§ **Problem details**
Transcribe the records below exactly as they appear, omitting any pictures.

§ **The data**
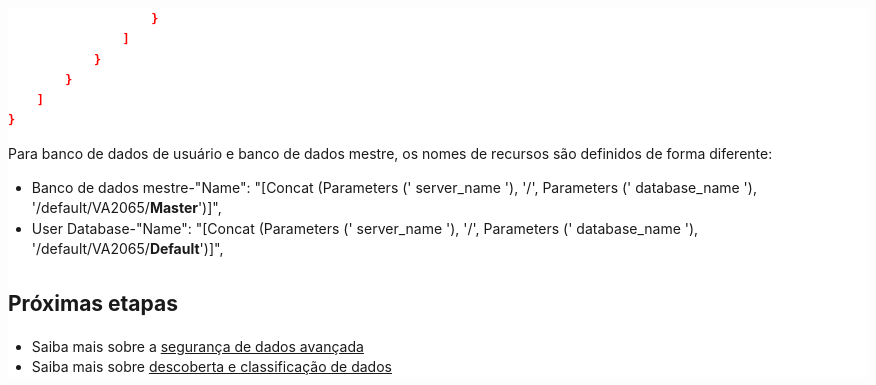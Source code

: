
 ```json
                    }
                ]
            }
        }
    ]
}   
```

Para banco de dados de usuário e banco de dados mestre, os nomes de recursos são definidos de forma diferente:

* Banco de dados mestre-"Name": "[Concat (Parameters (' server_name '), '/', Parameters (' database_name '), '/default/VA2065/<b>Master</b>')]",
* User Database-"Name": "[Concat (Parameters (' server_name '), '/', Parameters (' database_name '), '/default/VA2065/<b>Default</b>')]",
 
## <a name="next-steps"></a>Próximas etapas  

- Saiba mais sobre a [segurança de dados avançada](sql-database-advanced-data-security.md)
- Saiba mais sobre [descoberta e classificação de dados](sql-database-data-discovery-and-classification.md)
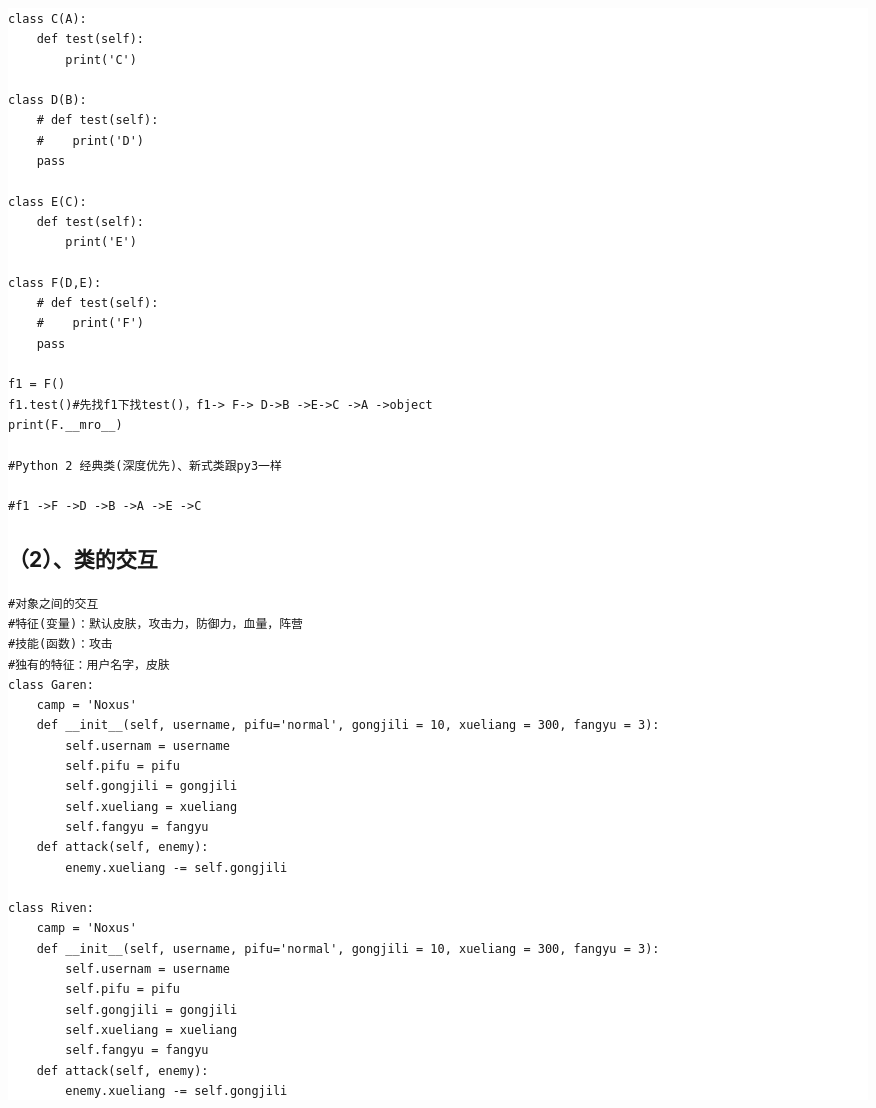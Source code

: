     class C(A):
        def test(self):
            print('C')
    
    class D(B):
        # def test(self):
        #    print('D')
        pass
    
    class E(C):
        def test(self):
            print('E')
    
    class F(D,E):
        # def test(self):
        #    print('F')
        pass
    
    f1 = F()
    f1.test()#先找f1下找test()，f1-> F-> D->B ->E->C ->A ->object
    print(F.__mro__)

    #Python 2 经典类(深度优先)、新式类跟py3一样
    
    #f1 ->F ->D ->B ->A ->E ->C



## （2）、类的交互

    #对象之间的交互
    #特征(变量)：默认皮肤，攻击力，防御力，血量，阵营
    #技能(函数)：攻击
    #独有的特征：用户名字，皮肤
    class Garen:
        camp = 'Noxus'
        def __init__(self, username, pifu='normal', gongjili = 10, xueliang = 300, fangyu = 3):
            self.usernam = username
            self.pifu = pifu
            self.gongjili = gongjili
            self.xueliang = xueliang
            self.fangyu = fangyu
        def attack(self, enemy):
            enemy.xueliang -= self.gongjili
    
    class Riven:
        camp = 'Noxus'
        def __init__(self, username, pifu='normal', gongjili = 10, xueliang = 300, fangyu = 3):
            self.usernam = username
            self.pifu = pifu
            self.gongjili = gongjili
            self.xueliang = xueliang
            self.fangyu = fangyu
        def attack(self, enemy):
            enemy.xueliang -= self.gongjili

§ **Task output**
Source code

:
 ```json
                    }
                ]
            }
        }
    ]
}   
```

Para banco de dados de usuário e banco de dados mestre, os nomes de recursos são definidos de forma diferente:

* Banco de dados mestre-"Name": "[Concat (Parameters (' server_name '), '/', Parameters (' database_name '), '/default/VA2065/<b>Master</b>')]",
* User Database-"Name": "[Concat (Parameters (' server_name '), '/', Parameters (' database_name '), '/default/VA2065/<b>Default</b>')]",
 
## <a name="next-steps"></a>Próximas etapas  

- Saiba mais sobre a [segurança de dados avançada](sql-database-advanced-data-security.md)
- Saiba mais sobre [descoberta e classificação de dados](sql-database-data-discovery-and-classification.md)
Source code

:     class C(A):
        def test(self):
            print('C')
    
    class D(B):
        # def test(self):
        #    print('D')
        pass
    
    class E(C):
        def test(self):
            print('E')
    
    class F(D,E):
        # def test(self):
        #    print('F')
        pass
    
    f1 = F()
    f1.test()#先找f1下找test()，f1-> F-> D->B ->E->C ->A ->object
    print(F.__mro__)

    #Python 2 经典类(深度优先)、新式类跟py3一样
    
    #f1 ->F ->D ->B ->A ->E ->C



## （2）、类的交互

    #对象之间的交互
    #特征(变量)：默认皮肤，攻击力，防御力，血量，阵营
    #技能(函数)：攻击
    #独有的特征：用户名字，皮肤
    class Garen:
        camp = 'Noxus'
        def __init__(self, username, pifu='normal', gongjili = 10, xueliang = 300, fangyu = 3):
            self.usernam = username
            self.pifu = pifu
            self.gongjili = gongjili
            self.xueliang = xueliang
            self.fangyu = fangyu
        def attack(self, enemy):
            enemy.xueliang -= self.gongjili
    
    class Riven:
        camp = 'Noxus'
        def __init__(self, username, pifu='normal', gongjili = 10, xueliang = 300, fangyu = 3):
            self.usernam = username
            self.pifu = pifu
            self.gongjili = gongjili
            self.xueliang = xueliang
            self.fangyu = fangyu
        def attack(self, enemy):
            enemy.xueliang -= self.gongjili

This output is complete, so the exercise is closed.